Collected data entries

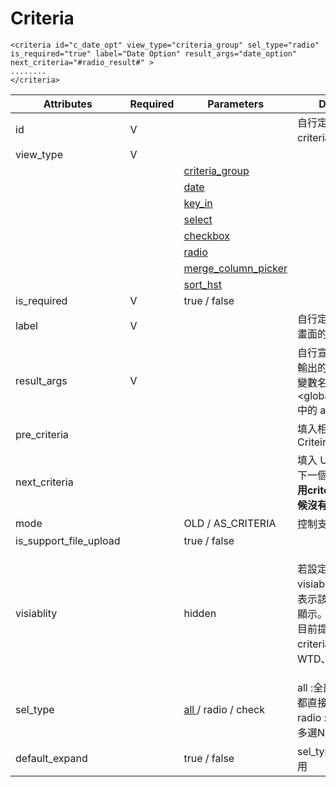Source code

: # Criteria

```markup
<criteria id="c_date_opt" view_type="criteria_group" sel_type="radio" 
is_required="true" label="Date Option" result_args="date_option" 
next_criteria="#radio_result#" >
........
</criteria>
```

| Attributes                | Required | Parameters                                                       | Description                                                                                                                |
| ------------------------- | -------- | ---------------------------------------------------------------- | -------------------------------------------------------------------------------------------------------------------------- |
| id                        | V        |                                                                  | 自行定義可識別 criteria 的 ID                                                                                                      |
| view\_type                | V        |                                                                  |                                                                                                                            |
|                           |          | [criteria\_group](../criteria-group/)                            |                                                                                                                            |
|                           |          | [date](../date-option/)                                          |                                                                                                                            |
|                           |          | [key\_in](../key-in/)                                            |                                                                                                                            |
|                           |          | [select](../select/)                                             |                                                                                                                            |
|                           |          | [checkbox](../checkbox/)                                         |                                                                                                                            |
|                           |          | [radio](../radio-button.md)                                      |                                                                                                                            |
|                           |          | [merge\_column\_picker](../merge\_column\_picker.md)             |                                                                                                                            |
|                           |          | [sort\_hst](../sort\_hst.md)                                     |                                                                                                                            |
| is\_required              | V        | true / false                                                     |                                                                                                                            |
| label                     | V        |                                                                  | 自行定義要顯示在UI  畫面的 Criteria 名稱                                                                                                |
| result\_args              | V        |                                                                  | 自行宣告該 Criteria 輸出的變數名稱，該變數名稱，將對應到\<global\_arfs\_define> 中的  arg\_name                                                     |
| pre\_criteria             |          |                                                                  | 填入相依的前一個 Criteira ID                                                                                                       |
| next\_criteria            |          |                                                                  | 填入 UI 畫面要出現的下一個 Criteria ID (**使用criteria\_group的時候沒有用**)                                                                  |
| mode                      |          | OLD / AS\_CRITERIA                                               | 控制支援模式                                                                                                                     |
| is\_support\_file\_upload |          | true / false                                                     |                                                                                                                            |
| visiablity                |          | hidden                                                           | <p>若設定 visiablity="hidden"，表示該 criteria 隱藏不顯示。<br>目前提供此屬性的 criteria 有 : DTN、WTD、MTD</p>                                    |
| sel\_type                 |          | [all ](../criteria-group/expand\_or\_collapse.md)/ radio / check | all :全部sub criteria 都直接出現 (default)        radio : 多選一                                                      check : 多選N 模式 |
| default\_expand           |          | true / false                                                     | sel\_type= all 才有作用                                                                                                        |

WORK REQUIRED >> Could you transcribe the entries above word for word, from the line with "畫面的 Criteria 名稱" down to the line with "填入相依的前一個 Criteira ID", keeping both?

EXPECTED ANSWER >>
| label                     | V        |                                                                  | 自行定義要顯示在UI  畫面的 Criteria 名稱                                                                                                |
| result\_args              | V        |                                                                  | 自行宣告該 Criteria 輸出的變數名稱，該變數名稱，將對應到\<global\_arfs\_define> 中的  arg\_name                                                     |
| pre\_criteria             |          |                                                                  | 填入相依的前一個 Criteira ID                                                                                                       |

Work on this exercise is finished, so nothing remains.